Publié le 21/02/2020 à 11:14

RRQ et PSV retardés: l'impact sur la planification successorale

Publié le 21/02/2020 à 11:14

Par Institut québécois de planification financière
Un plan de retraite.

(Photo: 123RF)

EXPERT INVITÉ. La décision de retarder le paiement de la rente de retraite du Régime de rentes du Québec (RRQ) et de la pension de la Sécurité de la vieillesse (PSV) est habituellement analysée sous l’angle de la planification de la retraite.

On cherche souvent à savoir à quel moment cette décision deviendra rentable. S’ensuit une orgie de calculs pour comparer toutes les combinaisons possibles d’âge de début des rentes, entre 60 (65 ans pour la PSV) et 70 ans. Dans les faits, le principal avantage de retarder le début du paiement de ces deux programmes gouvernementaux est de se protéger contre le risque de survie. Mieux vaut avoir les meilleures rentes possible si nous vivons à un âge avancé et qu’une partie importante de notre capital a été épuisé.

Lorsque les gens choisissent de retarder leurs rentes, ils doivent compenser ce manque temporaire de revenus en retirant du capital enregistré (REER, CELI) ou non enregistré. Évidemment, puiser dans leurs épargnes de cette façon a comme conséquence de réduire la valeur des biens légués advenant un décès.

Lorsque le conjoint est l’héritier, la PSV non reçue est une perte totale d’héritage.

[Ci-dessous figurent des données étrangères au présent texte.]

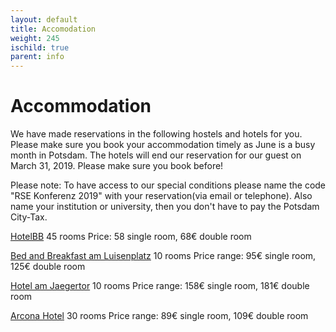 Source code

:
 ```yaml
--- 
layout: default 
title: Accomodation
weight: 245
ischild: true
parent: info
---
```


# Accommodation 

We have made reservations in the following hostels and hotels for you. Please make sure you book your accommodation timely as June is a busy month in Potsdam. The hotels will end our reservation for our guest on March 31, 2019. Please make sure you book before! 

Please note:
To have access to our special conditions please name the code "RSE Konferenz 2019" with your reservation(via email or telephone).
Also name your institution or university, then you don't have to pay the Potsdam City-Tax.

[HotelBB](https://www.hotelbb.de/en/potsdam)
45 rooms
Price:  58 single room, 68€ double room

[Bed and Breakfast am Luisenplatz](https://www.bed-breakfast-potsdam.de/)
10 rooms
Price range:  95€ single room, 125€ double room

[Hotel am Jaegertor](http://www.potsdam-hotel-am-jaegertor.de/en)
10 rooms
Price range:  158€ single room, 181€ double room

[Arcona Hotel](https://potsdam.arcona.de/)
30 rooms
Price range:  89€ single room, 109€ double room
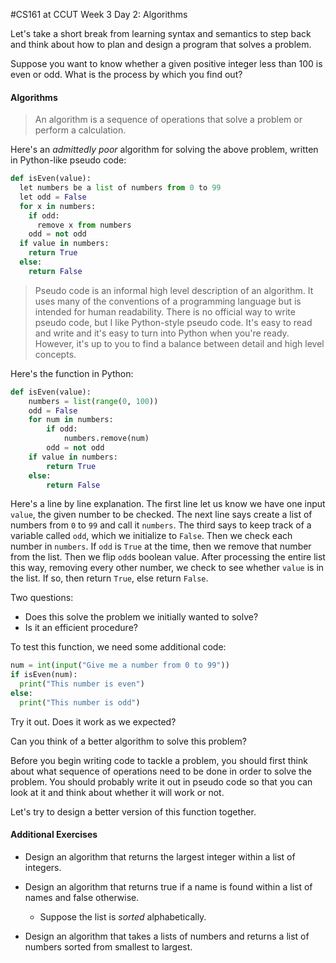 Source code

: #CS161 at CCUT Week 3 Day 2: Algorithms

Let's take a short break from learning syntax and semantics to step back and think about how to plan and design a program that solves a problem.

Suppose you want to know whether a given positive integer less than 100 is even or odd. What is the process by which you find out?

#### Algorithms
>An algorithm is a sequence of operations that solve a problem or perform a calculation.

Here's an *admittedly poor* algorithm for solving the above problem, written in Python-like pseudo code:

```py
def isEven(value):
  let numbers be a list of numbers from 0 to 99
  let odd = False
  for x in numbers:
    if odd:
      remove x from numbers
    odd = not odd
  if value in numbers:
    return True
  else:
    return False
```

>Pseudo code is an informal high level description of an algorithm. It uses many of the conventions of a programming language but is intended for human readability. There is no official way to write pseudo code, but I like Python-style pseudo code. It's easy to read and write and it's easy to turn into Python when you're ready. However, it's up to you to find a balance between detail and high level concepts.

Here's the function in Python:
```py
def isEven(value):
	numbers = list(range(0, 100))
	odd = False
	for num in numbers:
		if odd:
			numbers.remove(num)
		odd = not odd
	if value in numbers:
		return True
	else:
		return False
```

Here's a line by line explanation. The first line let us know we have one input `value`, the given number to be checked. The next line says create a list of numbers from `0` to `99` and call it `numbers`. The third says to keep track of a variable called `odd`, which we initialize to `False`. Then we check each number in `numbers`. If `odd` is `True` at the time, then we remove that number from the list. Then we flip `odd`s boolean value. After processing the entire list this way, removing every other number, we check to see whether `value` is in the list. If so, then return `True`, else return `False`.

Two questions:
* Does this solve the problem we initially wanted to solve?
* Is it an efficient procedure?

To test this function, we need some additional code:

```py
num = int(input("Give me a number from 0 to 99"))
if isEven(num):
  print("This number is even")
else:
  print("This number is odd")
```

Try it out. Does it work as we expected?

Can you think of a better algorithm to solve this problem?

Before you begin writing code to tackle a problem, you should first think about what sequence of operations need to be done in order to solve the problem. You should probably write it out in pseudo code so that you can look at it and think about whether it will work or not.

Let's try to design a better version of this function together.

#### Additional Exercises
* Design an algorithm that returns the largest integer within a list of integers.

* Design an algorithm that returns true if a name is found within a list of names and false otherwise.

  * Suppose the list is *sorted* alphabetically.

* Design an algorithm that takes a lists of numbers and returns a list of numbers sorted from smallest to largest.

<!---
--------
#C++

In CS162, CS163, and CS202, you will learn C++. You might wonder why you learn C++ if Python is so much quicker to get started with.


#### Comments

#### Variables


##### Identifiers
##### Declaration and initialization
##### Assignment with `=`


#### Input/Output with iostream library

#### Arithmetical operators

#### Loops

##### For loop

##### While loop

##### Do... while loop


#### Functions

--->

Cependant, une partie de la rente du RRQ peut être récupérée étant donné que le conjoint reçoit une rente de conjoint survivant.

Lorsque les enfants sont les héritiers, les retraits de capital qui ont été faits pour compenser le report des rentes gouvernementales sont des diminutions complètes et totales de l’héritage.

Pour les gens qui ont un actif enregistré et non enregistré important, ces pertes peuvent paraître anodines. Toutefois, pour des gens dont l’actif est moindre ou dont le principal actif est un régime de pension à prestations déterminées, cette baisse d’actifs à léguer est un élément à considérer.

Par exemple, imaginons la situation relativement fréquente d’une personne seule (veuve ou divorcée), retraitée depuis quelques années d’un bon emploi gouvernemental qu’elle a conservé toute sa vie. Advenant son décès, la valeur de son régime de retraite sera nulle. On peut imaginer qu’elle a accumulé très peu d’actifs non enregistrés, sentant que son régime était suffisant pour ses vieux jours. De plus, même si elle a cotisé à ses REER toute sa vie, ce montant est faible étant donné que ses droits annuels étaient réduits en raison de son régime de pension.

Le bilan de cette personne est intéressant, mais composé presque exclusivement d’actifs dont la valeur sera nulle au décès (RPA, RRQ). La décision de retirer le peu de REER qu’elle possède pour compenser le report des régimes gouvernementaux fera en sorte qu’elle laissera peu d’héritage à ses enfants.

Certes, décider de reporter les pensions gouvernementales a comme objectif d’assurer une retraite optimale. Toutefois, il ne faut pas négliger l’impact successoral. Tous les parents veulent laisser le meilleur héritage possible à leurs enfants!

Sylvain Chartier, M. Fisc., Pl. Fin.